No, I speak not of the dread mosquito, or black fly or no-seeum, but of butterflies. For some reason, the population of Monarch and Swallowtails is way, way up this season. With the first blossoming of dandelions on our backyard lawn, the burnt orange Monarchs literally swarmed above the ocean of yellow fuzz balls.
My granddaughter, Jane, stood in the cloud of Monarchs with her arms literally cutting through the waves of the jeweled insects above and around her. A photo op if ever there was one!
A few days later, the Swallowtails appeared. These are the mustardy gold butterflies with black tipping on their wings. As if being beautiful weren’t enough, the Swallowtails show off by grouping on a patch of ground, usually a sunny patch of gravel. Once a critical mass forms, the little darlings appear to vibrate in unison. Makes me wonder what’s going on.
Probably innocent enough. But even bugs have their kinky side, I suppose.
On the darker side, literally, we have the creatures of the night; the stunning moths gyrating around every porch light. For sheer over-the-topness, I choose the Cecropia moth--one of the biggies, only with more than size setting it apart from the pack.
This season, I inadvertently trapped a female Cecropia inside a screen window one night. Come morning, the outside of the screen was plastered top to bottom with males, half her size but all aflutter with hormones.
Only the Luna moth outdoes the Cecropia for loveliness. Every year at least one clings to our siding for the night, pausing until the noon sun hits her sea-green wings, allowing admirers to Ohhhh and Ahhhh over her long, droopy teardrop-shape wings.
Green, yellow, orange - it’s like fireworks without the hiss and bang. Tender awe.
Memorable. Even now, weeks later, I can look out on the back lawn, where dandelions are gone to seed and nothing fills the air but raindrops and a clear picture appears: my darling towheaded Janey, pirouetting midst the monarchs.
And while I would like to see only such pleasant scenes out my window, I am sad to report that my groundhogs are still with me. Not only are they tougher to trap than I’ve been told, but they too have been inspired by our early spring. Where there were two, there are now FIVE! And the little ones are even cuter than the parents.
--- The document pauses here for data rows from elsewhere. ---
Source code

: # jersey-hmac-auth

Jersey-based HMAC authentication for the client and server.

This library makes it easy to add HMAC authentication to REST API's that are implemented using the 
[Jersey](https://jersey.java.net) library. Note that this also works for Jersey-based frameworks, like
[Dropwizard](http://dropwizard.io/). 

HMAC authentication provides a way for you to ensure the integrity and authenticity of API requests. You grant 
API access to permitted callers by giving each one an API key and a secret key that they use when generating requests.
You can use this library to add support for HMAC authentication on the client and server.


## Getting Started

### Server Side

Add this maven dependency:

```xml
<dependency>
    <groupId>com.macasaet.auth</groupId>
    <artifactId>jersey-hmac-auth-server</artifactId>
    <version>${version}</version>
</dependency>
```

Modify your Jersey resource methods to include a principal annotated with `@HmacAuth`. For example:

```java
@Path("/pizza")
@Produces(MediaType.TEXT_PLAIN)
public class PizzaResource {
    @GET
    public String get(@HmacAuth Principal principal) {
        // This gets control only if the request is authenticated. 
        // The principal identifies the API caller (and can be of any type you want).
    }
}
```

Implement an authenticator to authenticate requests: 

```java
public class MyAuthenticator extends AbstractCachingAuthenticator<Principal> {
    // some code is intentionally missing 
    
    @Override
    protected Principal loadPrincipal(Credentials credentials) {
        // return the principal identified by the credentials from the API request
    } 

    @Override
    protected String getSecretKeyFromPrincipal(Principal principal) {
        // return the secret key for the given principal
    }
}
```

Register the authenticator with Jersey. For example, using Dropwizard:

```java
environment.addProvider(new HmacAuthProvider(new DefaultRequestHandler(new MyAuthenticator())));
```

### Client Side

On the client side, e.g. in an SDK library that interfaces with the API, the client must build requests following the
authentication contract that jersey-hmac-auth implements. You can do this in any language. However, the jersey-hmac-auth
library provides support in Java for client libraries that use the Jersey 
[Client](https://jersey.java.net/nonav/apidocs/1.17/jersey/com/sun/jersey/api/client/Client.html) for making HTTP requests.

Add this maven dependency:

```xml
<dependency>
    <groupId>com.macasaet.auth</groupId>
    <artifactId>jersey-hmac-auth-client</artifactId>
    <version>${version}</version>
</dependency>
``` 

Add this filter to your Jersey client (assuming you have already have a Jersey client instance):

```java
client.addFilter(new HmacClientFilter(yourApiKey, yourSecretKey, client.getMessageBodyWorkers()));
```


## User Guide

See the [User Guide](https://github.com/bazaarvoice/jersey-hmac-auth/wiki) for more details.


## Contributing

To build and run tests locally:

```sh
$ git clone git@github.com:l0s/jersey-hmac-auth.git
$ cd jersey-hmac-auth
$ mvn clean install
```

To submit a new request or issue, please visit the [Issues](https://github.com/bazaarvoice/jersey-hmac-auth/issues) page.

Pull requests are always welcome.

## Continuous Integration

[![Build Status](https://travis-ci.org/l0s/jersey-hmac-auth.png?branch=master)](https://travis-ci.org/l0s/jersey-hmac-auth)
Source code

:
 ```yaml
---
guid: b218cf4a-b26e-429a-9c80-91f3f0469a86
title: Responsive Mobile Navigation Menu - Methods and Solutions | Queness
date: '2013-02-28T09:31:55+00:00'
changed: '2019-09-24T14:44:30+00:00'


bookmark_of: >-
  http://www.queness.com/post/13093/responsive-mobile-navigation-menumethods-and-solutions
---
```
Time to call my neighborhood trapper. Perhaps he can catch and release them where I so pitifully failed.
Other than that, I am in baby bird heaven right now. The turkey poults are a month old and my two are so tame already that they jump out of the brooder to be cuddled.
Add to that joy, I now have two just-hatched Buff goslings that miraculously arrived on the mail truck from Duluth on Wednesday. I give the Post Office mega-high fives for navigating the flooded roads and getting the birds here in time to get the food and water they so desperately need in those first few days. Of course, being geese, they stuck their scrawny little necks out and assumed a don’t-mess-with-me attitude right out of the carton. But after a few nights of watching TV in my lap, I’ll socialize them. With geese, that is even more important than making a dog people-friendly. Geese live 20-plus years.
How’s that for optimism on my part, huh?
Now if only I can train the little buggers to trim around flower beds and fence lines, I’ll be set for the next two decades!